DATA RECORDS:
[Start of Attachment]
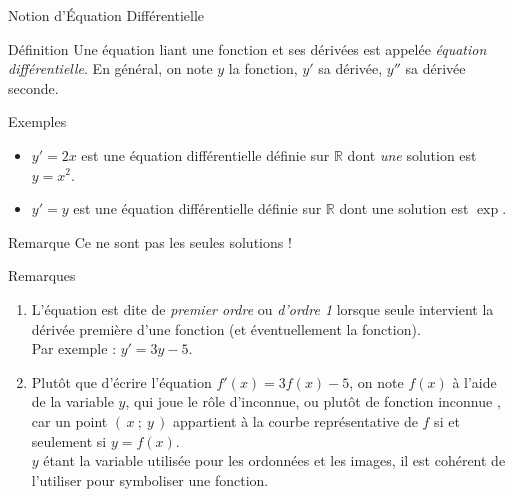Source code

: \documentclass{coursbook}
\begin{document}
    \begin{Gpartie}{Notion d'Équation Différentielle} 
        \begin{Spartie}{Définition} 
            Une équation liant une fonction et ses dérivées est appelée \emph{équation différentielle}. En général, on note $y$ la fonction, $y'$ sa dérivée, $y''$ sa dérivée seconde.
        \end{Spartie}
        \begin{Spartie}{Exemples} 
            \begin{itemize}
                \item $y'=2x$ est une équation différentielle définie sur $\mathbb{R}$ dont \textit{une} solution est~$y=x^2$.
                \item $y'=y$ est une équation différentielle définie sur $\mathbb{R}$ dont une solution est $\exp$.
            \end{itemize}
            \begin{SSpartie}{Remarque} 
                Ce ne sont pas les seules solutions !
            \end{SSpartie}
        \end{Spartie}
        \begin{Spartie}{Remarques} 
            \begin{enumerate}[(1)]
                \item L'équation est dite de \emph{premier ordre} ou \emph{d'ordre 1} lorsque seule intervient la dérivée première d'une fonction (et éventuellement la fonction). \\ Par exemple : $y'=3y-5$.
                \item Plutôt que d'écrire l'équation $f'(x)=3f(x)-5$, on note $f(x)$ à l'aide de la variable $y$, qui joue le rôle d'inconnue, ou plutôt de \og fonction inconnue \fg{}, car un point $(\,x~;~y\,)$ appartient à la courbe représentative de $f$ si et seulement si $y=f(x)$. \\ $y$ étant la variable utilisée pour les ordonnées et les images, il est cohérent de l'utiliser pour symboliser une fonction.
            \end{enumerate}
        \end{Spartie}
    \end{Gpartie}
\end{document}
[End of Attachment]
EXERCISE DESCRIPTION:
All of the material above must be retyped exactly, line for line, with the images dropped.

ANSWER SECTION:
Source code

: \documentclass{coursbook}
\begin{document}
    \begin{Gpartie}{Notion d'Équation Différentielle} 
        \begin{Spartie}{Définition} 
            Une équation liant une fonction et ses dérivées est appelée \emph{équation différentielle}. En général, on note $y$ la fonction, $y'$ sa dérivée, $y''$ sa dérivée seconde.
        \end{Spartie}
        \begin{Spartie}{Exemples} 
            \begin{itemize}
                \item $y'=2x$ est une équation différentielle définie sur $\mathbb{R}$ dont \textit{une} solution est~$y=x^2$.
                \item $y'=y$ est une équation différentielle définie sur $\mathbb{R}$ dont une solution est $\exp$.
            \end{itemize}
            \begin{SSpartie}{Remarque} 
                Ce ne sont pas les seules solutions !
            \end{SSpartie}
        \end{Spartie}
        \begin{Spartie}{Remarques} 
            \begin{enumerate}[(1)]
                \item L'équation est dite de \emph{premier ordre} ou \emph{d'ordre 1} lorsque seule intervient la dérivée première d'une fonction (et éventuellement la fonction). \\ Par exemple : $y'=3y-5$.
                \item Plutôt que d'écrire l'équation $f'(x)=3f(x)-5$, on note $f(x)$ à l'aide de la variable $y$, qui joue le rôle d'inconnue, ou plutôt de \og fonction inconnue \fg{}, car un point $(\,x~;~y\,)$ appartient à la courbe représentative de $f$ si et seulement si $y=f(x)$. \\ $y$ étant la variable utilisée pour les ordonnées et les images, il est cohérent de l'utiliser pour symboliser une fonction.
            \end{enumerate}
        \end{Spartie}
    \end{Gpartie}
\end{document}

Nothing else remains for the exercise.